Hi guys, As many of you surely know, I've been having a lot of graphics card problems. At first I thought it was the nVidia driver, as I had the same issues with four different cards. But when I replaced it with a Radeon 9250, I got the same problem (but only after a reboot though). Then I figured out that if I disable apic and acpi at boot, the problem went away. For a while. Now, I have to boot into runlevel 3, delete the .ICE-unix and .X11-unix directories, do startx as root, and then only start xdm before I can work. If I don't, the following happens: X starts, I get a quick flash of something, much like what you sometimes get when changing resolutions, and then the screen just goes blank, and eventually goes into DPMS mode. For what it's worth, in Windows I have issues too, sometimes after a reboot the screen looks like what those old VGA screens use to look like when you try a too high resolution on them. Only thing is my screen switches off if you try that, so that's obviously not what happens. Anyway, by this time I'm really starting to suspect the motherboard, because I know the graphics card (all five of them) checks out fine. Does anybody else run SUSE 9.3 on this board, or know of any issues with it? Thanks -- Hans du Plooy SagacIT (Pty) Ltd hansdp at sagacit dot com
My computer is built on the same motherboard (Asus A7V880) and there is no problem with my nVidia video card + nVidia driver. Tested distributions: SuSE 9.3, Gentoo, Slackware 10.1, CentOS 4. Hans du Plooy <hansdp@sagacit.com> irta:
Hi guys,
As many of you surely know, I've been having a lot of graphics card problems. At first I thought it was the nVidia driver, as I had the same issues with four different cards. But when I replaced it with a Radeon 9250, I got the same problem (but only after a reboot though).
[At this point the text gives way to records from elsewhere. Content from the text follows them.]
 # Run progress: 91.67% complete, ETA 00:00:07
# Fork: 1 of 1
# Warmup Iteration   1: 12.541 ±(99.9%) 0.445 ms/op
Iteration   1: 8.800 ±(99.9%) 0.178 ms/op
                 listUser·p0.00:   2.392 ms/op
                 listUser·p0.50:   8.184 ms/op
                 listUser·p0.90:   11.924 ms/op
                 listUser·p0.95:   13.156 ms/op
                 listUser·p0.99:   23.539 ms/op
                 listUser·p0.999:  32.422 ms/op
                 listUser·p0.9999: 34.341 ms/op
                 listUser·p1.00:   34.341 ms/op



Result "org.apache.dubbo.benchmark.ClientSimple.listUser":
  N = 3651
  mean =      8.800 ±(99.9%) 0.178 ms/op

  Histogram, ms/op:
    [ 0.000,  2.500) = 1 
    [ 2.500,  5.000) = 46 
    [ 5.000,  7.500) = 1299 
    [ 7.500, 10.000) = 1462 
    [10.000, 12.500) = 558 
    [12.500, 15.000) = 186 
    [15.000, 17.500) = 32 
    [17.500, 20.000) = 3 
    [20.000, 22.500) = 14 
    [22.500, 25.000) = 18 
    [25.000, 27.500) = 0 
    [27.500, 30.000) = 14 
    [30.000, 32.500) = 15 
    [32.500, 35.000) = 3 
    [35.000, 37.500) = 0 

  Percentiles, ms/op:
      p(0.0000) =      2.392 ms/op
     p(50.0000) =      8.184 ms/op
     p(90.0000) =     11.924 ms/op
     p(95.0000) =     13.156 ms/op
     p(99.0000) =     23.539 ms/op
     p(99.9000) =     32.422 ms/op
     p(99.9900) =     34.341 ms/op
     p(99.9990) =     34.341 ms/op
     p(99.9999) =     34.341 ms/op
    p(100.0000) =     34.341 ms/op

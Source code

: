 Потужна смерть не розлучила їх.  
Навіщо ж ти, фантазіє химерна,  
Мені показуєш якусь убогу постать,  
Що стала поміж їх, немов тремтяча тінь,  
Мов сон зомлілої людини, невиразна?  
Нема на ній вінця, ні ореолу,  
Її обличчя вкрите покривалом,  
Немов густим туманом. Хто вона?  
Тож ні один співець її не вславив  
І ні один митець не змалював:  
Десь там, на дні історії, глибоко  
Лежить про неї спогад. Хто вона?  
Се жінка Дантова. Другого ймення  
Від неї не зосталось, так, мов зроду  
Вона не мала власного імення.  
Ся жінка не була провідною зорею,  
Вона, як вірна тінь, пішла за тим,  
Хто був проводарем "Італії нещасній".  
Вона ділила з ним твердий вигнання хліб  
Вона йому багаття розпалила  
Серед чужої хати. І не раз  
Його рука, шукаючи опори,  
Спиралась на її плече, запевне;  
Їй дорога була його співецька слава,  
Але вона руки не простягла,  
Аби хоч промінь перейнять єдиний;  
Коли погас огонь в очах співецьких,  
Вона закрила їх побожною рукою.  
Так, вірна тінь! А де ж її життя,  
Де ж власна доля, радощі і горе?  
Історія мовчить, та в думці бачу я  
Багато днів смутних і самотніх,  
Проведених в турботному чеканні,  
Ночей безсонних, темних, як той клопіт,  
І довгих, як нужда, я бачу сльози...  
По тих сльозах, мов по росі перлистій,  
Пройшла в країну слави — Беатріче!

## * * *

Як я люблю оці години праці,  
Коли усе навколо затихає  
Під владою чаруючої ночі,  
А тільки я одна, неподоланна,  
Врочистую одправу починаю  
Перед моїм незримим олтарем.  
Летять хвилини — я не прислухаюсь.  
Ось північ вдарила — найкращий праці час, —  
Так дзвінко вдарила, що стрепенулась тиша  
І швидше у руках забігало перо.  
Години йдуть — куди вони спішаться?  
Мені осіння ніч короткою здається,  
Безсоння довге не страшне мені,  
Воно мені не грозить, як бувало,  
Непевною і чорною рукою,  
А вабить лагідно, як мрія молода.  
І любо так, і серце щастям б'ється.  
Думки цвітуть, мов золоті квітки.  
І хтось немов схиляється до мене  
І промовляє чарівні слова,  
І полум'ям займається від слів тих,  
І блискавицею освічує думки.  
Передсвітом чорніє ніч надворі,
Then I figured out that if I disable apic and acpi at boot, the problem went away. For a while. Now, I have to boot into runlevel 3, delete the .ICE-unix and .X11-unix directories, do startx as root, and then only start xdm before I can work. If I don't, the following happens:
X starts, I get a quick flash of something, much like what you sometimes get when changing resolutions, and then the screen just goes blank, and eventually goes into DPMS mode.
For what it's worth, in Windows I have issues too, sometimes after a reboot the screen looks like what those old VGA screens use to look like when you try a too high resolution on them. Only thing is my screen switches off if you try that, so that's obviously not what happens.
Anyway, by this time I'm really starting to suspect the motherboard, because I know the graphics card (all five of them) checks out fine.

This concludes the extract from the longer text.